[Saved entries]
================

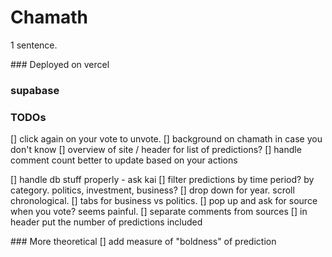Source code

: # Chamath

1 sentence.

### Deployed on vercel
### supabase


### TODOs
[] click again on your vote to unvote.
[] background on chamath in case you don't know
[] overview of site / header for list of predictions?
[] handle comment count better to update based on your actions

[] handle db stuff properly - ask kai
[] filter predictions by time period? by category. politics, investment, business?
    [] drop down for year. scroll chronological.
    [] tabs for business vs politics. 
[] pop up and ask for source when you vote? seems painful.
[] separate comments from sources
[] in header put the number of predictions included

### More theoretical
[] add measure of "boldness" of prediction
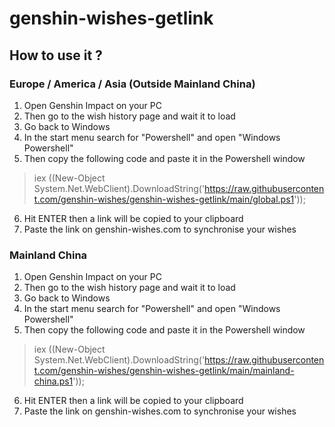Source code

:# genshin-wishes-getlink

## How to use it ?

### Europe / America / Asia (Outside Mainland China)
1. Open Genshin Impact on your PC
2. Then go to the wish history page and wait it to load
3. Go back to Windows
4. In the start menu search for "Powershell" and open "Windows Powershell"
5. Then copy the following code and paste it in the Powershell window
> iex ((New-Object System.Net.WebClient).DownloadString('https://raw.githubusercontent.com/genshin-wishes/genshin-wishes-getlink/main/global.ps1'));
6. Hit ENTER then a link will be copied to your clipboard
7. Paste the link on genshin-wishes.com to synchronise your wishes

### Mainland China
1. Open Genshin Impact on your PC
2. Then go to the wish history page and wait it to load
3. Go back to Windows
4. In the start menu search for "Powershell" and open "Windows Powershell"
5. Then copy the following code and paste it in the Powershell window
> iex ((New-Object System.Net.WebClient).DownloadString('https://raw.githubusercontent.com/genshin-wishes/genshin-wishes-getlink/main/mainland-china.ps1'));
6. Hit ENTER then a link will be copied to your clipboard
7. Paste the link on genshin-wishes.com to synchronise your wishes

================

Write the data above out again exactly, every line of it, and exclude the pictures.

Output:
Source code

: # Chamath

1 sentence.

### Deployed on vercel
### supabase


### TODOs
[] click again on your vote to unvote.
[] background on chamath in case you don't know
[] overview of site / header for list of predictions?
[] handle comment count better to update based on your actions

[] handle db stuff properly - ask kai
[] filter predictions by time period? by category. politics, investment, business?
    [] drop down for year. scroll chronological.
    [] tabs for business vs politics. 
[] pop up and ask for source when you vote? seems painful.
[] separate comments from sources
[] in header put the number of predictions included

### More theoretical
[] add measure of "boldness" of prediction
Source code

:# genshin-wishes-getlink

## How to use it ?

### Europe / America / Asia (Outside Mainland China)
1. Open Genshin Impact on your PC
2. Then go to the wish history page and wait it to load
3. Go back to Windows
4. In the start menu search for "Powershell" and open "Windows Powershell"
5. Then copy the following code and paste it in the Powershell window
> iex ((New-Object System.Net.WebClient).DownloadString('https://raw.githubusercontent.com/genshin-wishes/genshin-wishes-getlink/main/global.ps1'));
6. Hit ENTER then a link will be copied to your clipboard
7. Paste the link on genshin-wishes.com to synchronise your wishes

### Mainland China
1. Open Genshin Impact on your PC
2. Then go to the wish history page and wait it to load
3. Go back to Windows
4. In the start menu search for "Powershell" and open "Windows Powershell"
5. Then copy the following code and paste it in the Powershell window
> iex ((New-Object System.Net.WebClient).DownloadString('https://raw.githubusercontent.com/genshin-wishes/genshin-wishes-getlink/main/mainland-china.ps1'));
6. Hit ENTER then a link will be copied to your clipboard
7. Paste the link on genshin-wishes.com to synchronise your wishes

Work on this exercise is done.